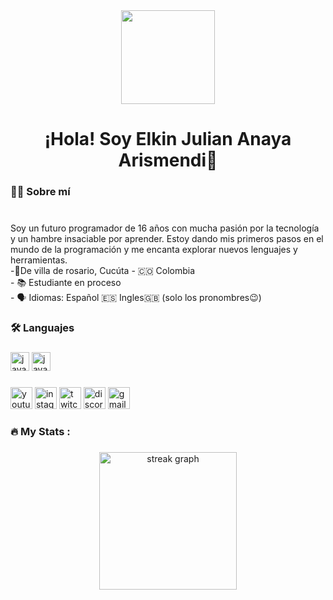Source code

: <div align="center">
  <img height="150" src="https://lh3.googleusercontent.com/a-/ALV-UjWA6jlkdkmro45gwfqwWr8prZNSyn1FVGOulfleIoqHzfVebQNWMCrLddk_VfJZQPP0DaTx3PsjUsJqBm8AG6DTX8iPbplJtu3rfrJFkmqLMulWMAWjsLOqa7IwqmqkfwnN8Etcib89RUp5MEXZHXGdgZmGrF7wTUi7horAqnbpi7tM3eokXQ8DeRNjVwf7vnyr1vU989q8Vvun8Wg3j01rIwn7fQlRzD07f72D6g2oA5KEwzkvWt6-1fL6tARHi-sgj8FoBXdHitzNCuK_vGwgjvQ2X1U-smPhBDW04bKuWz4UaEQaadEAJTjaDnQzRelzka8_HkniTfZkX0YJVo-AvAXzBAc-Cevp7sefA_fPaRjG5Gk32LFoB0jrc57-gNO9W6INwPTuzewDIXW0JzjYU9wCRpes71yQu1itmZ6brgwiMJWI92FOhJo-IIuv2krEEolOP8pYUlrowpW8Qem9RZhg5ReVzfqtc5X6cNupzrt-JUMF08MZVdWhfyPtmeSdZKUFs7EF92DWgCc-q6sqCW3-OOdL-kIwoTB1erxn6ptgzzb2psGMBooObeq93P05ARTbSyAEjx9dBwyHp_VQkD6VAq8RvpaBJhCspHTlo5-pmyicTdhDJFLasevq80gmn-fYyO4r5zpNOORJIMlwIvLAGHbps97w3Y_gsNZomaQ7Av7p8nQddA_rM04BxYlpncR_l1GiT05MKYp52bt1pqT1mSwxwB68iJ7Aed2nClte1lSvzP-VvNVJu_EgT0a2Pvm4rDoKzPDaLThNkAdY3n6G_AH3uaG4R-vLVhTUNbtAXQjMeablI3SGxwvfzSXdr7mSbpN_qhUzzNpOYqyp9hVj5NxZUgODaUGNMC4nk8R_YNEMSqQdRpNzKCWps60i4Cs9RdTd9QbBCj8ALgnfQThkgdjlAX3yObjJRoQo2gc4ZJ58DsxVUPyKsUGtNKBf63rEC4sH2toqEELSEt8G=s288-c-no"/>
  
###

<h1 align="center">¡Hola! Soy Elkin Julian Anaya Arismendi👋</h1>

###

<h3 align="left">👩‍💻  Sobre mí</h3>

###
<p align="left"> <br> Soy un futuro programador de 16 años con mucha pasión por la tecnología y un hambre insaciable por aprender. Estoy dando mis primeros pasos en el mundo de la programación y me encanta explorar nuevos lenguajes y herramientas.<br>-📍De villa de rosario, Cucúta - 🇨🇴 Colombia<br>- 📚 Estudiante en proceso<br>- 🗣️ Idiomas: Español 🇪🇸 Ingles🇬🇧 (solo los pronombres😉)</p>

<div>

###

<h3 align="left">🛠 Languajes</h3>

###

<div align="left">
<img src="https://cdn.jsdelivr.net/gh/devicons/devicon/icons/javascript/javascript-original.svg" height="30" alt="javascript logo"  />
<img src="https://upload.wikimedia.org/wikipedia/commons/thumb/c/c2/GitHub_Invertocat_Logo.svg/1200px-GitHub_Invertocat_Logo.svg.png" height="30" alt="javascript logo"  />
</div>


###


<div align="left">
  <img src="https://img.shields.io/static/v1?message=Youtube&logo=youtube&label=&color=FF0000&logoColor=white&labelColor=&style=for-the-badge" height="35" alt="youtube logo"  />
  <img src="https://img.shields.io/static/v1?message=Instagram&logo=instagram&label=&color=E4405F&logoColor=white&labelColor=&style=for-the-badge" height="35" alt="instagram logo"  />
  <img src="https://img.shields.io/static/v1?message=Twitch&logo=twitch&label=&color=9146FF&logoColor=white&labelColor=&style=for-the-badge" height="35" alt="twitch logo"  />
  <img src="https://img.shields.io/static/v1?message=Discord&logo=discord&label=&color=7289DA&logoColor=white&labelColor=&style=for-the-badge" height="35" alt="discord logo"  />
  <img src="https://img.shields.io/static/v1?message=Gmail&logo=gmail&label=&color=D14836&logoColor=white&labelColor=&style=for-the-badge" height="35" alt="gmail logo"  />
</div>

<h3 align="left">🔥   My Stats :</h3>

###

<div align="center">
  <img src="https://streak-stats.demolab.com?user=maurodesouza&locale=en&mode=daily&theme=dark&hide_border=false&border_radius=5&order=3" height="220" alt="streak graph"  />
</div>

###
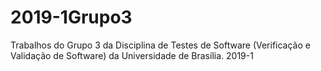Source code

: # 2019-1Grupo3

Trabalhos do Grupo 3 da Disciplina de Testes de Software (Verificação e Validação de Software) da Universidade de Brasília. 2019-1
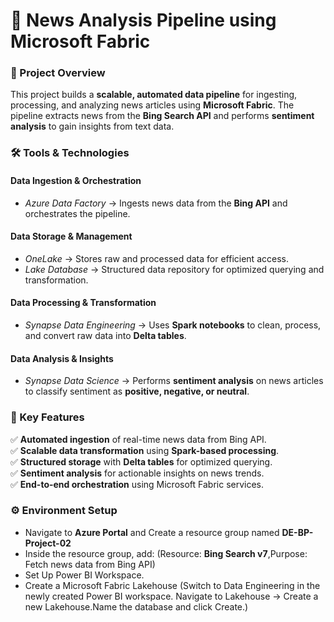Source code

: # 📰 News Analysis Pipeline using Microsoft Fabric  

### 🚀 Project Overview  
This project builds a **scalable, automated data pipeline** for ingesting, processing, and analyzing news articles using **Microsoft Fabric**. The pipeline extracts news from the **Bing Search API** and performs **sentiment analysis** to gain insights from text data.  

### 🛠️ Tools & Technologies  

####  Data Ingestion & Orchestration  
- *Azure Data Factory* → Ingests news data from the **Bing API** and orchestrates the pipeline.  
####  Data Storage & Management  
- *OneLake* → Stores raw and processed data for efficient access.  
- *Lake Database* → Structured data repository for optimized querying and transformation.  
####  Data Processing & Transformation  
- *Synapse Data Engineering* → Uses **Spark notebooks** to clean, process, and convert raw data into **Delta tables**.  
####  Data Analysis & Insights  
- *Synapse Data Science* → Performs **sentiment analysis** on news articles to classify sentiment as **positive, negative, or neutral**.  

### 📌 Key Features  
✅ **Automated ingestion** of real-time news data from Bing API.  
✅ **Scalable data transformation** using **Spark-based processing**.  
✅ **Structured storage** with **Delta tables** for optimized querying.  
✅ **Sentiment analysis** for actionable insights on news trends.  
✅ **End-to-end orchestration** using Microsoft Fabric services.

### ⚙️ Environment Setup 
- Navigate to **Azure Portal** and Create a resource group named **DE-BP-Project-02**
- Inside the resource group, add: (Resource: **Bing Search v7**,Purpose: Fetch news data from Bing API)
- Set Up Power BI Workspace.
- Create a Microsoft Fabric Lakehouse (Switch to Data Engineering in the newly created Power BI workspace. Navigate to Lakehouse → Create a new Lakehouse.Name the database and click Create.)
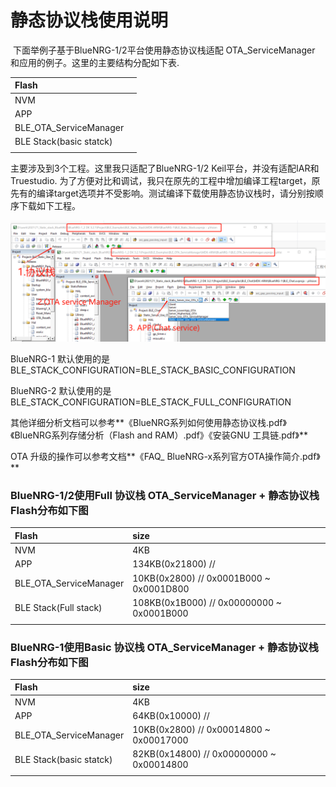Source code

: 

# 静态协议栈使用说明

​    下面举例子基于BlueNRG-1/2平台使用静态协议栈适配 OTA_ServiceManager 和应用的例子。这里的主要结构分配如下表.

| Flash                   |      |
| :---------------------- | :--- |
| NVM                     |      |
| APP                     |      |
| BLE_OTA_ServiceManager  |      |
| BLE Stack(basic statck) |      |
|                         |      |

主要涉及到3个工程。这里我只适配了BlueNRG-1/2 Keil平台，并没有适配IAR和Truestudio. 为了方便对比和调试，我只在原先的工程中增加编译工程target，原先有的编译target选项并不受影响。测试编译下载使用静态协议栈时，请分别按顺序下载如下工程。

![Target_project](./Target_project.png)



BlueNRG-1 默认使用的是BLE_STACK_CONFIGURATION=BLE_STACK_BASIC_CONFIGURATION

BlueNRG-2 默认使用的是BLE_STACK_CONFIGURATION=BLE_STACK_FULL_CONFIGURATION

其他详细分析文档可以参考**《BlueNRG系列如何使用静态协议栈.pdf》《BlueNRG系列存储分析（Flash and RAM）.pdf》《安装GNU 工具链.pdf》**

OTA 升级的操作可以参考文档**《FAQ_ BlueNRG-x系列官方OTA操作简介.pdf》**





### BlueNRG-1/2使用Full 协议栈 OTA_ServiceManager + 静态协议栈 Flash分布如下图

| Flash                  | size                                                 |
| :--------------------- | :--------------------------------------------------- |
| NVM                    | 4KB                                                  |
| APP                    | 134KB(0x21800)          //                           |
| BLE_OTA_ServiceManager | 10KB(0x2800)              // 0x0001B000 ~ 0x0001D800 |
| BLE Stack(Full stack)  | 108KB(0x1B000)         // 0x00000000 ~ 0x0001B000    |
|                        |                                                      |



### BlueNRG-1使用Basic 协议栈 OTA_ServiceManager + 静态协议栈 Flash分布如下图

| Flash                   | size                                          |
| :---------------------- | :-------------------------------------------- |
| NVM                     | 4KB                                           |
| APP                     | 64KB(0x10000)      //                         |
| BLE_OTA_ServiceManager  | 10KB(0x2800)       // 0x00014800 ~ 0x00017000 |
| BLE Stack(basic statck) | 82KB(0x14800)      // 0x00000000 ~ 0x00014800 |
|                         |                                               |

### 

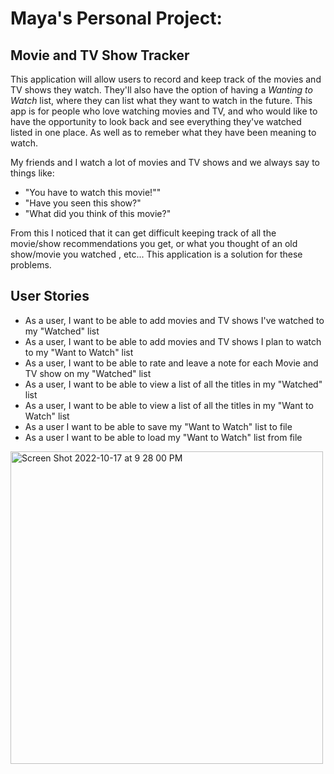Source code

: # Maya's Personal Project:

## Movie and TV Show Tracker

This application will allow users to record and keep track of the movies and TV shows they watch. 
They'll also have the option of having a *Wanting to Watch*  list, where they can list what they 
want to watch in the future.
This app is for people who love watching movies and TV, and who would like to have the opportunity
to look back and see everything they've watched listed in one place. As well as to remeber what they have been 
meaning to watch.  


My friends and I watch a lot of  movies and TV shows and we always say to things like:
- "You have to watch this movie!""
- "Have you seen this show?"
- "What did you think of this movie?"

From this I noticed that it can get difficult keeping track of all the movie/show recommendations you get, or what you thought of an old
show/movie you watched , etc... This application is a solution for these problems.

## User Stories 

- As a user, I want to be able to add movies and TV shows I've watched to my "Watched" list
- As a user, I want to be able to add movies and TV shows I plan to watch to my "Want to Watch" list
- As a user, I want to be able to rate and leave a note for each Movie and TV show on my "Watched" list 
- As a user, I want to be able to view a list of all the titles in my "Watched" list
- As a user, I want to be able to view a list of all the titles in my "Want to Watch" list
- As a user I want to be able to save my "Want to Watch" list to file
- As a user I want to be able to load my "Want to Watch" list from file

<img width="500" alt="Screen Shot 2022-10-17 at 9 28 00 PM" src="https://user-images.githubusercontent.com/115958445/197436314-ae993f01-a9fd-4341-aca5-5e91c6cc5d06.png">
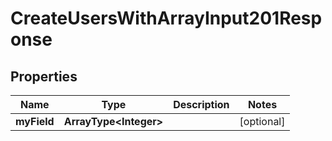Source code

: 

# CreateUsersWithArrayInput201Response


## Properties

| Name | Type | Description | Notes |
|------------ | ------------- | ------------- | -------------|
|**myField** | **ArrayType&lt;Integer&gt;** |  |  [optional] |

(THE TASK) Copy out every line from the records that has the word "Bing".

(ANSWER TO THE PROBLEM)
This project builds a **scalable, automated data pipeline** for ingesting, processing, and analyzing news articles using **Microsoft Fabric**. The pipeline extracts news from the **Bing Search API** and performs **sentiment analysis** to gain insights from text data.  
- *Azure Data Factory* → Ingests news data from the **Bing API** and orchestrates the pipeline.  
✅ **Automated ingestion** of real-time news data from Bing API.  
- Inside the resource group, add: (Resource: **Bing Search v7**,Purpose: Fetch news data from Bing API)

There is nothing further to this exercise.